(Information provided)
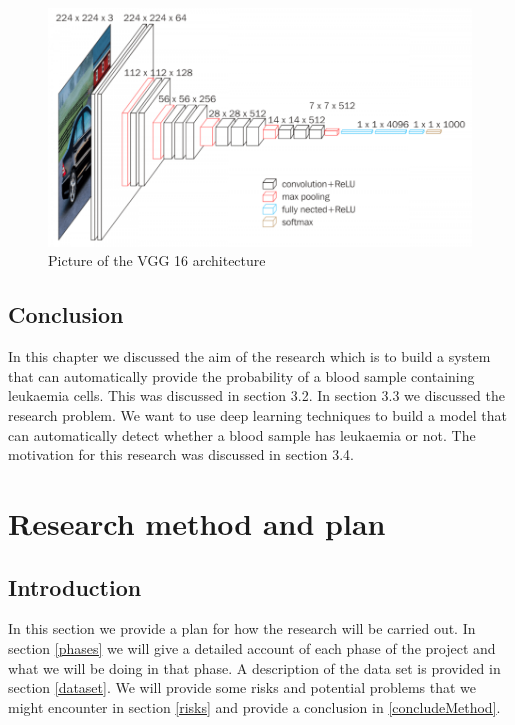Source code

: \documentclass[a4paper,11pt]{article}
\begin{document}
\begin{figure}[!htbp]
\includegraphics[scale=0.4]{vgg16.png} 
\caption{Picture of the VGG 16 architecture \citep{AlexNet}}
\label{fig: vgg16}
\end{figure}

\subsection{Conclusion}
\label{concludeObjective}
In this chapter we discussed the aim of the research which is to build a system that can automatically provide the probability of a blood sample containing leukaemia cells. This was discussed in section 3.2. In section 3.3 we discussed the research problem. We want to use deep learning techniques to build a model that can automatically detect whether a blood sample has leukaemia or not. The motivation for this research was discussed in section 3.4.  

\section{Research method and plan}
\subsection{Introduction}
In this section we provide a plan for how the research will be carried out. In section \ref{phases} we will give a detailed account of each phase of the project and what we will be doing in that phase. A description of the data set is provided in section \ref{dataset}. We will provide some risks and potential problems that we might encounter in section \ref{risks} and provide a conclusion in \ref{concludeMethod}. 
\end{document}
(End Information provided)
Work instruction:
Please give the data again unaltered, leaving out any images.

Answer space:
Source code

: \documentclass[a4paper,11pt]{article}
\begin{document}
\begin{figure}[!htbp]
\includegraphics[scale=0.4]{vgg16.png} 
\caption{Picture of the VGG 16 architecture \citep{AlexNet}}
\label{fig: vgg16}
\end{figure}

\subsection{Conclusion}
\label{concludeObjective}
In this chapter we discussed the aim of the research which is to build a system that can automatically provide the probability of a blood sample containing leukaemia cells. This was discussed in section 3.2. In section 3.3 we discussed the research problem. We want to use deep learning techniques to build a model that can automatically detect whether a blood sample has leukaemia or not. The motivation for this research was discussed in section 3.4.  

\section{Research method and plan}
\subsection{Introduction}
In this section we provide a plan for how the research will be carried out. In section \ref{phases} we will give a detailed account of each phase of the project and what we will be doing in that phase. A description of the data set is provided in section \ref{dataset}. We will provide some risks and potential problems that we might encounter in section \ref{risks} and provide a conclusion in \ref{concludeMethod}. 
\end{document}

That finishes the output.